Ben Davies - We are Seeing 2008 Style Crash Signals

With so much fear and uncertainty in markets around the world, today King World News interviewed Ben Davies, CEO of Hinde Capital.  Davies alerted KWN that his firm is seeing crash signals similar to those of 2008.  When asked about these signals, Davies responded,“We’re seeing that lending spreads are widening.  Certain rates are starting to look stressed.  Clearly there’s a funding issue brewing within the banking sector with what’s happening in Europe.  High yield spreads are beginning to widen as the corporate sector is getting crowded out by the needs of the sovereign nations, who keep issuing unbelievable amounts of capital or pseudo capital.”


“They need to keep rolling that over.  Just take Italy alone who’s got nearly $350 billion to do next year, that’s just one country in a 1.9 trillion debt market.  Over the next four years they will have to recycle 60% of their debt and this is the problem here.  So these crash signals are just showing us that there are severe stresses in the system and they are starting to get to the extremes that we saw in 2008, just before the Lehman crisis.

What is potentially different this time, is the Lehman crisis, in many ways, although we were building up to it, no one thought that they would actually let a bank go under at that stage because JP Morgan effectively had to buy out Bear Stearns.  

So I think the difference now is that we all understand that Greece is effectively defaulting, whether it’s orderly or disorderly is another matter and that the contagion is happening.  We can see it.  And policymakers are really at a loss for what to do.  

Take the Germans, do they really want to go into a fiscal union and pay for profligacy of the periphery?  This is the ultimate question.  Although I see these crash signals starting to go off, I cannot again get too bearish on risk assets because I really feel, at this point, that the ECB is going to acquiesce....

“I think they are going to go into full monetization.  I mean for all intents and purposes they have expanded their balance sheet over the last few years.  They may not be doing tacit purchases, but as far as I’m concerned they have been doing stealth QE for a long time.

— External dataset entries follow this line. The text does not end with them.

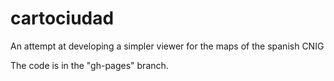 # cartociudad
An attempt at developing a simpler viewer for the maps of the spanish CNIG

The code is in the "gh-pages" branch.
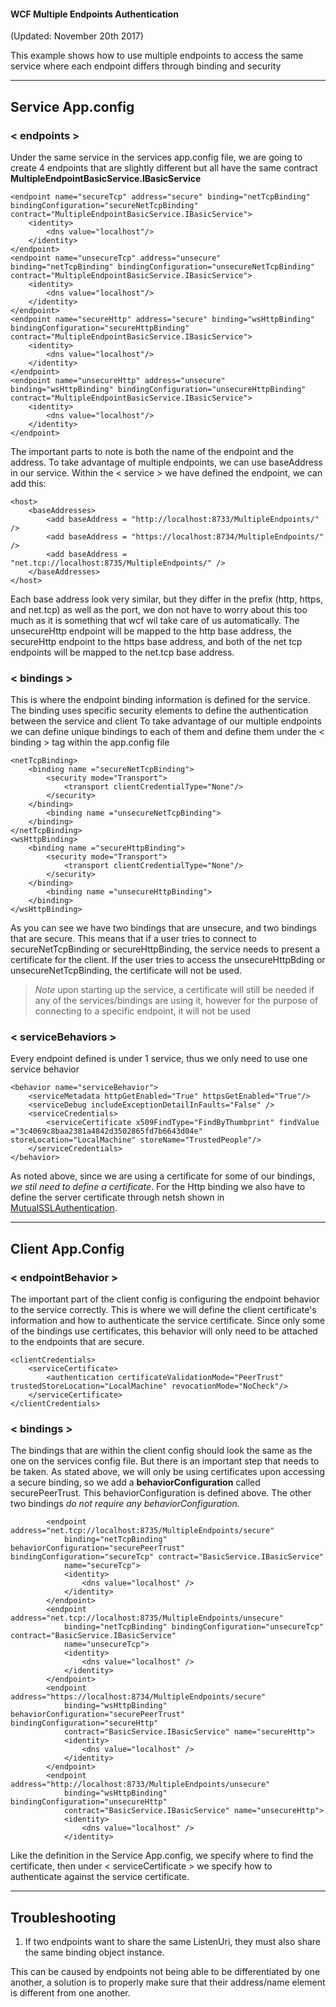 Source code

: #### **WCF Multiple Endpoints Authentication**

(Updated: November 20th 2017)

This example shows how to use multiple endpoints to access the same service where each endpoint differs through binding and security

----------

## Service App.config


### < endpoints >

Under the same service in the services app.config file, we are going to create 4 endpoints that are slightly different but all have the same contract **MultipleEndpointBasicService.IBasicService**

	<endpoint name="secureTcp" address="secure" binding="netTcpBinding" bindingConfiguration="secureNetTcpBinding" contract="MultipleEndpointBasicService.IBasicService">
		<identity>
			<dns value="localhost"/>
		</identity>
	</endpoint>
	<endpoint name="unsecureTcp" address="unsecure" binding="netTcpBinding" bindingConfiguration="unsecureNetTcpBinding" contract="MultipleEndpointBasicService.IBasicService">
		<identity>
			<dns value="localhost"/>
		</identity>
	</endpoint>
	<endpoint name="secureHttp" address="secure" binding="wsHttpBinding" bindingConfiguration="secureHttpBinding" contract="MultipleEndpointBasicService.IBasicService">
		<identity>
			<dns value="localhost"/>
		</identity>
	</endpoint>
	<endpoint name="unsecureHttp" address="unsecure" binding="wsHttpBinding" bindingConfiguration="unsecureHttpBinding" contract="MultipleEndpointBasicService.IBasicService">
		<identity>
			<dns value="localhost"/>
		</identity>
	</endpoint>

The important parts to note is both the name of the endpoint and the address.
To take advantage of multiple endpoints, we can use baseAddress in our service. Within the < service > we have defined the endpoint, we can add this: 

	<host>
		<baseAddresses>
			<add baseAddress = "http://localhost:8733/MultipleEndpoints/" />
			<add baseAddress = "https://localhost:8734/MultipleEndpoints/" />
			<add baseAddress = "net.tcp://localhost:8735/MultipleEndpoints/" />
		</baseAddresses>
	</host>

Each base address look very similar, but they differ in the prefix (http, https, and net.tcp) as well as the port, we don not have to worry about this too much
as it is something that wcf wil take care of us automatically. The unsecureHttp endpoint will be mapped to the http base address, the secureHttp endpoint to the https base address, and 
both of the net tcp endpoints will be mapped to the net.tcp base address.

### < bindings >

This is where the endpoint binding information is defined for the service. The binding uses specific security elements to define the authentication between the service and client
To take advantage of our multiple endpoints we can define unique bindings to each of them and define them under the < binding > tag within the app.config file
 
	<netTcpBinding>
		<binding name ="secureNetTcpBinding">
			<security mode="Transport">
				<transport clientCredentialType="None"/>
			</security>
		</binding>
			<binding name ="unsecureNetTcpBinding">
		</binding>
	</netTcpBinding>
	<wsHttpBinding>
		<binding name ="secureHttpBinding">
			<security mode="Transport">
				<transport clientCredentialType="None"/>
			</security>
		</binding>
			<binding name ="unsecureHttpBinding">
		</binding>
	</wsHttpBinding>

As you can see we have two bindings that are unsecure, and two bindings that are secure. This means that if a user tries to connect to secureNetTcpBinding or secureHttpBinding, 
the service needs to present a certificate for the client. If the user tries to access the unsecureHttpBding or unsecureNetTcpBinding, the certificate will not be used.

>*Note* upon starting up the service, a certificate will still be needed if any of the services/bindings are using it, however for the purpose of connecting to a specific endpoint, it will not be used


### < serviceBehaviors >

Every endpoint defined is under 1 service, thus we only need to use one service behavior

	<behavior name="serviceBehavior">
		<serviceMetadata httpGetEnabled="True" httpsGetEnabled="True"/>
		<serviceDebug includeExceptionDetailInFaults="False" />
		<serviceCredentials>
			<serviceCertificate x509FindType="FindByThumbprint" findValue ="3c4069c8baa2381a4842d3502865fd7b6643d04e" storeLocation="LocalMachine" storeName="TrustedPeople"/>
		</serviceCredentials>
	</behavior>

As noted above, since we are using a certificate for some of our bindings, *we stil need to define a certificate*. For the Http binding we also have to define the server certificate through netsh shown in [MutualSSLAuthentication](https://github.com/mohammedinoue/WcfCertificateSecurityExamples/blob/master/MutualSSLSelfHostedAuthentication/README.md). 



-----

## Client App.Config

### < endpointBehavior >

The important part of the client config is configuring the endpoint behavior to the service correctly. This is where we will define the client certificate's information and how to authenticate the service certificate.
Since only some of the bindings use certificates, this behavior will only need to be attached to the endpoints that are secure.

	<clientCredentials>
		<serviceCertificate>
			<authentication certificateValidationMode="PeerTrust" trustedStoreLocation="LocalMachine" revocationMode="NoCheck"/>
		</serviceCertificate>
	</clientCredentials>

### < bindings >

The bindings that are within the client config should look the same as the one on the services config file. But there is an important step that needs to be taken.
As stated above, we will only be using certificates upon accessing a secure binding, so we add a **behaviorConfiguration** called securePeerTrust. This behaviorConfiguration is defined above.
The other two bindings *do not require any behaviorConfiguration.*

            <endpoint address="net.tcp://localhost:8735/MultipleEndpoints/secure"
                binding="netTcpBinding" behaviorConfiguration="securePeerTrust" bindingConfiguration="secureTcp" contract="BasicService.IBasicService"
                name="secureTcp">
                <identity>
                    <dns value="localhost" />
                </identity>
            </endpoint>
            <endpoint address="net.tcp://localhost:8735/MultipleEndpoints/unsecure"
                binding="netTcpBinding" bindingConfiguration="unsecureTcp" contract="BasicService.IBasicService"
                name="unsecureTcp">
                <identity>
                    <dns value="localhost" />
                </identity>
            </endpoint>
            <endpoint address="https://localhost:8734/MultipleEndpoints/secure"
                binding="wsHttpBinding" behaviorConfiguration="securePeerTrust" bindingConfiguration="secureHttp"
                contract="BasicService.IBasicService" name="secureHttp">
                <identity>
                    <dns value="localhost" />
                </identity>
            </endpoint>
            <endpoint address="http://localhost:8733/MultipleEndpoints/unsecure"
                binding="wsHttpBinding" bindingConfiguration="unsecureHttp"
                contract="BasicService.IBasicService" name="unsecureHttp">
                <identity>
                    <dns value="localhost" />
                </identity>

Like the definition in the Service App.config, we specify where to find the certificate, then under < serviceCertificate >  we specify how to authenticate against the service certificate.

-----

## Troubleshooting

1. If two endpoints want to share the same ListenUri, they must also share the same binding object instance. 

This can be caused by endpoints not being able to be differentiated by one another, a solution is to properly make sure that their address/name element is different from one another.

But I think they are going to be overt this time and I think they are going to say, just like the Fed, ‘Look, we’ve got real deflationary pressures.’  A bit like the RBA cut rates, citing deflationary pressures.  Now I think that means they will come and buy bonds across the curve in the secondary market.  

I’m talking here about Europe coming in and starting their official program of quantitative and potentially qualitative easing.  Should they (the ECB) not do anything, the Fed will have to step in.  I think they would want to stabilize the threat to the banking system over there in the US.  I think there will be a form of QE coming in the US.

So they are going to have to introduce some financial repression tactics, which just means they will do some money printing.  Now if that happens I cannot be short risk assets, I cannot be short silver and I cannot be short gold.”

Davies also noted, “There is no doubt that we are hitting monetary and fiscal constraints.  The balance sheet of the Fed is 50 times levered relative to 2007 when it was 25 times levered.  That means that effectively 2% down on that portfolio and you wipe out all of the equity.  Effectively, without printing more money, they (the Fed) would be insolvent.”